Un être d'exception

Publié le par FLO


 Un soir d'automne j'ai fait sa connaissance. Il m'a tout de suite fait penser à mon  grand-père: un visage doux, souriant, ouvert. Par la suite j'ai découvert ses qualités: intelligent, patient, toujours prêt à rendre service, ne sachant que faire pour être agréable. A cette époque il avait de multiples activités. En dehors de son état d'instituteur- directeur, il assumait la charge de secrétaire de mairie, s'occupait de la Mutuelle Agricole, était correspondant de la Nouvelle-République, présidait le club de football dont il avait été le premier à remettre sur pied les équipes, montait avec les anciens élèves des pièces de théâtre - en général des comédies de Labiche ou Feydeau - jouées à Noël lors de séances récréatives, participait à la confection des décors (que de fous rires on a pu attraper au moment des répétitions !)


Avec l'argent récolté il organisait des voyages tous les deux ans: l'Alsace, le Pays Basque, les Alpes, la Suisse, la Bretagne...ont notamment laissé leurs empreintes dans les coeurs de tous ces jeunes dont c'était presque toujours la première sortie.

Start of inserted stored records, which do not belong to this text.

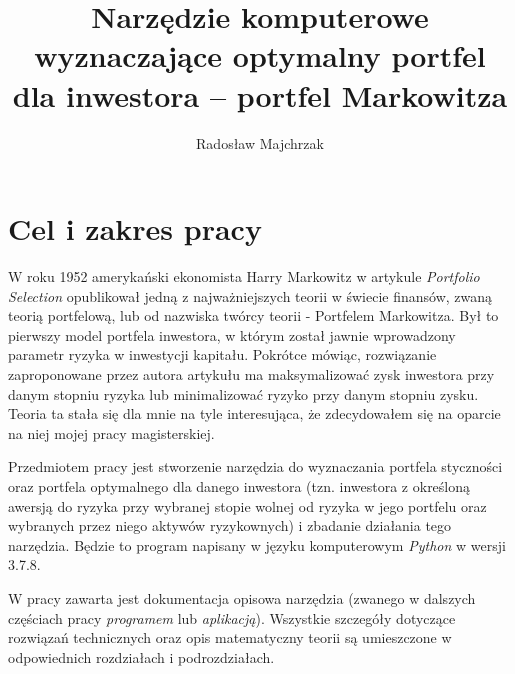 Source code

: \documentclass[magister]{dyplom}
\author{Radosław Majchrzak}\album{178640}
\title{Narzędzie komputerowe wyznaczające optymalny portfel dla inwestora – portfel Markowitza}
\date{}
\begin{document}
\maketitle

\tableofcontents


\chapter{Cel i zakres pracy}

W roku 1952 amerykański ekonomista Harry Markowitz w artykule \textit{Portfolio Selection} opublikował jedną z najważniejszych teorii w świecie finansów, zwaną teorią portfelową, lub od nazwiska twórcy teorii - Portfelem Markowitza. Był to pierwszy model portfela inwestora, w którym został jawnie wprowadzony parametr ryzyka w inwestycji kapitału\cite{wikipage}. Pokrótce mówiąc, rozwiązanie zaproponowane przez autora artykułu ma maksymalizować zysk inwestora przy danym stopniu ryzyka lub minimalizować ryzyko przy danym stopniu zysku. Teoria ta stała się dla mnie na tyle interesująca, że zdecydowałem się na oparcie na niej mojej pracy magisterskiej.\\\par
Przedmiotem pracy jest stworzenie narzędzia do wyznaczania portfela styczności oraz portfela optymalnego dla danego inwestora (tzn. inwestora z określoną awersją do ryzyka przy wybranej stopie wolnej od ryzyka w jego portfelu oraz wybranych przez niego aktywów ryzykownych) i zbadanie działania tego narzędzia.
Będzie to program napisany w języku komputerowym \textit{Python} w wersji 3.7.8.\\\par
W pracy zawarta jest dokumentacja opisowa narzędzia (zwanego w dalszych częściach pracy \textit{programem} lub \textit{aplikacją}). Wszystkie szczegóły dotyczące rozwiązań technicznych oraz opis matematyczny teorii są umieszczone w odpowiednich rozdziałach i podrozdziałach.\\\par
\end{document}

 Bien que n'étant pas du même bord - il était agnostique - il entretenait de cordiales relations avec son voisin, le curé de Villaines. Comme ce dernier présidait le patronage qui chaque année donnait aussi un concert avec pièces de théâtre, tous deux se mettaient d'accord ( à l'insu de leurs ouailles respectives ) sur le prix du billet d'entrée et des délégations de jeunes des deux associations assistaient aux spectacles en tir croisé ( un remake de Don Camillo ? )
 Son enfance dans le sud du département n'avait pas été bénie des dieux... Seule sa maman l'élevait; il n'a que peu connu son père, mort au combat en 1917. Malgré les difficultés, il réussit son cursus scolaire et grâce aux sacrifices consentis par sa mère, devient instituteur. Quelle promotion pour cette époque !
 Touché à son tour par la guerre, il aide de son mieux ses contemporains, leur fournit des tickets d'alimentation au nez et à la barbe des occupants, participe aux actions de la Résistance, côtoie plusieurs fois le peloton d'exécution...
 Après trente-cinq années passées à l'école de Villaines, il prend une retraite bien méritée à cent mètres de son lieu de travail. Comme Candide il cultive son jardin...et l'art d'être grand-père. Les petits-enfants avaient une véritable adoration pour ce pépère qui n'élevait jamais la voix et répondait toujours à leurs attentes. Quelle que soit la nature de leurs difficultés, c'était le même refrain: "on va demander à pépère". Réparer le vélo, couvrir les bêtises, tenir compagnie en racontant des histoires et en jouant avec eux.
Servir d'ange gardien pendant l'absence des parents, telle était sa devise.
 Et nous, les parents n'étions pas les derniers à nous adresser à lui. Personne ne savait mieux que lui arbitrer les conflits et mettre de l'huile dans les rouages. Toute sa vie il a été à notre écoute et le jour de sa mort - très rapide comme pour Claude - nous nous sommes sentis orphelins. Nous avons eu du mal à re fréquenter les endroits qu'il affectionnait: les bords de l'Indre par exemple, où il avait son "coup de pêche" et venait se reposer loin de tout;  l'atelier au sous-sol où il aimait bricoler; la salle à manger avec le fauteuil dans lequel il s'installait pour regarder la télé; le rucher qu'il entretenait avec amour...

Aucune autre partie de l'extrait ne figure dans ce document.